-- Problem --
Please repeat the records exactly from their first line, finishing at the line containing "## Module: A" and including it.

-- Excerpted data --
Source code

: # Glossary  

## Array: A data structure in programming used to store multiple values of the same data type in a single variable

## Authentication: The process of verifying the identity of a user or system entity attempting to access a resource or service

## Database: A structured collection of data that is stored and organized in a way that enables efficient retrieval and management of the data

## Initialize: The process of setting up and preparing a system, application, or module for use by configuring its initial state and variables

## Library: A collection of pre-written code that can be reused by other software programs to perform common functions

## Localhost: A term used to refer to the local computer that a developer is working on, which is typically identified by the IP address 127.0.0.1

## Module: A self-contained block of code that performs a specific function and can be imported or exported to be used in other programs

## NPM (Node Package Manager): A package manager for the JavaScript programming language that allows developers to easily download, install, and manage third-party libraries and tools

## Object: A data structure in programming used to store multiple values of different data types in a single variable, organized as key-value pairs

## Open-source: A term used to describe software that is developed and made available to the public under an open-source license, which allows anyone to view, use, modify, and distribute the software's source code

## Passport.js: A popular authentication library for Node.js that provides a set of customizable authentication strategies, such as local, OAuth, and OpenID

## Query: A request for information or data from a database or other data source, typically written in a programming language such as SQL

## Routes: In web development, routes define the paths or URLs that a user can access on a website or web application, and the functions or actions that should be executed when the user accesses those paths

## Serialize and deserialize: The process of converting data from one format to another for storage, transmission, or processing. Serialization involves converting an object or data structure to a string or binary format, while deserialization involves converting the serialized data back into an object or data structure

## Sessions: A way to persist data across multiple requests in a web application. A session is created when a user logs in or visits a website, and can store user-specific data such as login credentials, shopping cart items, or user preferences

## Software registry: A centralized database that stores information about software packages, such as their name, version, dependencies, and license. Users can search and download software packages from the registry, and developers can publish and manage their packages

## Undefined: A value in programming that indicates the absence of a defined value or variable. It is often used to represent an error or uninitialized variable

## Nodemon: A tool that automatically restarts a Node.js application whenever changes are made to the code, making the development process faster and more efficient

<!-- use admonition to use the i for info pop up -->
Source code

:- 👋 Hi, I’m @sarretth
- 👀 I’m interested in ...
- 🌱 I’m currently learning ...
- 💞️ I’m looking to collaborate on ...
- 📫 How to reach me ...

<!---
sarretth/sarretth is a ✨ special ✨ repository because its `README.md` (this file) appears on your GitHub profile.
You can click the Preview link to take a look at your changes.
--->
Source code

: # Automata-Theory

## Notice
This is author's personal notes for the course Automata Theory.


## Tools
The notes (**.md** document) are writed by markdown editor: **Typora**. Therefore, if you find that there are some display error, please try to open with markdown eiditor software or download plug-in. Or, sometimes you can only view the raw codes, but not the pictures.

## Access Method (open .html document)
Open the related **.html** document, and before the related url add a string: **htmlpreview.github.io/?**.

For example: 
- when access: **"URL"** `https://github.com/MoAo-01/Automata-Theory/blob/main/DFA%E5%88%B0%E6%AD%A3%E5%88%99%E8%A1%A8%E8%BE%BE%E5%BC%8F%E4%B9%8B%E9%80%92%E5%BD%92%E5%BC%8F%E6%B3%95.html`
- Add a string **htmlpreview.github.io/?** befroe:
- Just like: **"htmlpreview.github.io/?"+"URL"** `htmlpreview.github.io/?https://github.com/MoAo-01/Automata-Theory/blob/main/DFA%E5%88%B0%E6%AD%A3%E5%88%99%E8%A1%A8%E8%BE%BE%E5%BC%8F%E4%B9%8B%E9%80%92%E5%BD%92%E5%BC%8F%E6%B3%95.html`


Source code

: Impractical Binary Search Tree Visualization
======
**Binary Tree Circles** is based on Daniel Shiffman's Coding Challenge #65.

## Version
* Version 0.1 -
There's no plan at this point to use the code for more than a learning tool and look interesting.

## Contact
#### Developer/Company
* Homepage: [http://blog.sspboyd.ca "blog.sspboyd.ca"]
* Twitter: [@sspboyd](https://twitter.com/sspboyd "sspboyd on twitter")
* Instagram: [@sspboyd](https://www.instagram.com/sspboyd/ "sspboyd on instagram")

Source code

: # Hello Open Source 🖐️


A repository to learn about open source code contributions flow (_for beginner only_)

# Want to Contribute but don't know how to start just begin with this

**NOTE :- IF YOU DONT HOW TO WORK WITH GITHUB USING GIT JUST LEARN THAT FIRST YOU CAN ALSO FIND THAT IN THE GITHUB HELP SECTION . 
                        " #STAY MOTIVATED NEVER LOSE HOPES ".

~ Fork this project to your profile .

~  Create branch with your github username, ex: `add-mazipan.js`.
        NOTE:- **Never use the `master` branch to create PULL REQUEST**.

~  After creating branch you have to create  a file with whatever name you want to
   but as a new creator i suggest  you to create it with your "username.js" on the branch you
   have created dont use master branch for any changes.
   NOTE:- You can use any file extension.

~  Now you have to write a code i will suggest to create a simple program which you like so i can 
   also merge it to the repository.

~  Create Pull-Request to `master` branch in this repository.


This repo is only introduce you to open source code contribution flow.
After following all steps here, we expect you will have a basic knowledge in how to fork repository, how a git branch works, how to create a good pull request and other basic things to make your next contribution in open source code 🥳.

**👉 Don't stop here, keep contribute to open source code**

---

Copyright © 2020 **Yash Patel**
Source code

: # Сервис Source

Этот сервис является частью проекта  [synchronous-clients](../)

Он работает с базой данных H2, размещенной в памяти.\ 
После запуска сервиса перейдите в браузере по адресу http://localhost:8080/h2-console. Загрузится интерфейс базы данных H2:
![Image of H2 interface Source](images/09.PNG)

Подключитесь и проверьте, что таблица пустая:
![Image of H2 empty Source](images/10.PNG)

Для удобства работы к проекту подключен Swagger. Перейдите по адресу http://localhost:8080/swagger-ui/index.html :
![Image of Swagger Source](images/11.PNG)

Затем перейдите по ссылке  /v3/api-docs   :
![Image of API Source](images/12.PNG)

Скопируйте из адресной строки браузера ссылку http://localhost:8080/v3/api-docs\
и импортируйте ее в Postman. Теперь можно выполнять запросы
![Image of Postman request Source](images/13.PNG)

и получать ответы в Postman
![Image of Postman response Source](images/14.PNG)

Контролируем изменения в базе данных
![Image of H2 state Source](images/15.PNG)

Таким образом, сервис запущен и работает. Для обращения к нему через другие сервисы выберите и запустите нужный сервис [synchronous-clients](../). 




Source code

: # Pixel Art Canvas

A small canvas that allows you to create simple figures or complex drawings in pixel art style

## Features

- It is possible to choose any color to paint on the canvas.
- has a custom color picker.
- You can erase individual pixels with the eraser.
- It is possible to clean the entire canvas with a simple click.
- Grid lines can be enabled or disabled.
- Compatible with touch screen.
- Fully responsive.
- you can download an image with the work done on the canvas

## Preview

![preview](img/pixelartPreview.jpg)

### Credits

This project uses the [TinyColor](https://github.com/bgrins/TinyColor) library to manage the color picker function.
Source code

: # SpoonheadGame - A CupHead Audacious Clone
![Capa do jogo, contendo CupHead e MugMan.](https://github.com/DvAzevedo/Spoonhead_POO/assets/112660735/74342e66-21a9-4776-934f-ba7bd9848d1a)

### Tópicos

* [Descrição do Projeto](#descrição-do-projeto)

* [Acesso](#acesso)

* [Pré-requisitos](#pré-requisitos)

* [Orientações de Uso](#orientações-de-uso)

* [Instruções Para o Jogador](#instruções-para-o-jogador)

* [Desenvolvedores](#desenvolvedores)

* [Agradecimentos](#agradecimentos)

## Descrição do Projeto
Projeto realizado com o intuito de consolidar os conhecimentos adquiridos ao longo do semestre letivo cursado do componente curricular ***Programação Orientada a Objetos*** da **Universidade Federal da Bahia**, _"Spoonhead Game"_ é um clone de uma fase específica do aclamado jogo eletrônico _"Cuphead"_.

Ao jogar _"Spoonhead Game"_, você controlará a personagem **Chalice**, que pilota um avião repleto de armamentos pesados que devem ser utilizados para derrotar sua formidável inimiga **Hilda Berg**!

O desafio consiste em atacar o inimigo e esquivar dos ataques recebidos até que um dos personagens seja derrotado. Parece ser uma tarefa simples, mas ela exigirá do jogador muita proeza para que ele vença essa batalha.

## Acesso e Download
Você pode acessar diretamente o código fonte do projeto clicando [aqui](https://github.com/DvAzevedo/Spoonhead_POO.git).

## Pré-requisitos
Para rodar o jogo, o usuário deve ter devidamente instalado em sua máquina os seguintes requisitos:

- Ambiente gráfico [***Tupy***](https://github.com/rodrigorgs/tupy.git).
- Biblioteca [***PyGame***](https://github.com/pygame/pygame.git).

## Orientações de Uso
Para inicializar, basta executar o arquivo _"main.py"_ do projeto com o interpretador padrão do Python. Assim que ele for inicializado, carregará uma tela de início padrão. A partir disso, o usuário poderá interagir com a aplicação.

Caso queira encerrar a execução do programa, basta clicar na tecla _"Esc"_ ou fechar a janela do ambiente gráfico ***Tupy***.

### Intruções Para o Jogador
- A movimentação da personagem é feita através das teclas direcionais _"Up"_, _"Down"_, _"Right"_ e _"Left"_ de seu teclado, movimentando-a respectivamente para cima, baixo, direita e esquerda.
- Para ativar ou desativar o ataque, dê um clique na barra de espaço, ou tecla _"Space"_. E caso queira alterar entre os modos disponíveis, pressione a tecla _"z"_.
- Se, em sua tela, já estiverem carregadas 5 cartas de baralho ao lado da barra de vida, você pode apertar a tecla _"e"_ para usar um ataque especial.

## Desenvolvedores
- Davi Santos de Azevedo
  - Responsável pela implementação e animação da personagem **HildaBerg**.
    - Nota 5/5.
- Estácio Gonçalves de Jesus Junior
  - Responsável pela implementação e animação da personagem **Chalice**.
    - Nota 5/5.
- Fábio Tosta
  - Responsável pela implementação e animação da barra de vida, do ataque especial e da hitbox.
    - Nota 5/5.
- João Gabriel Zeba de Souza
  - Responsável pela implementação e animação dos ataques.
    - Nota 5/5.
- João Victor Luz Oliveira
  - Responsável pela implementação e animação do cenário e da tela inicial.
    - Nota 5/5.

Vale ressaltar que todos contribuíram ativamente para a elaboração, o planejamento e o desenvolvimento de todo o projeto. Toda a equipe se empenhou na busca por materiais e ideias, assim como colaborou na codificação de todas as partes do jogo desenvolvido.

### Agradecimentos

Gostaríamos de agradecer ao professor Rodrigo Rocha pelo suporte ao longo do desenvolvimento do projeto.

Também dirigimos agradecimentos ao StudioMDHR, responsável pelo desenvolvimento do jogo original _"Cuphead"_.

-- Answer section --
Source code

: # Glossary  

## Array: A data structure in programming used to store multiple values of the same data type in a single variable

## Authentication: The process of verifying the identity of a user or system entity attempting to access a resource or service

## Database: A structured collection of data that is stored and organized in a way that enables efficient retrieval and management of the data

## Initialize: The process of setting up and preparing a system, application, or module for use by configuring its initial state and variables

## Library: A collection of pre-written code that can be reused by other software programs to perform common functions

## Localhost: A term used to refer to the local computer that a developer is working on, which is typically identified by the IP address 127.0.0.1

## Module: A self-contained block of code that performs a specific function and can be imported or exported to be used in other programs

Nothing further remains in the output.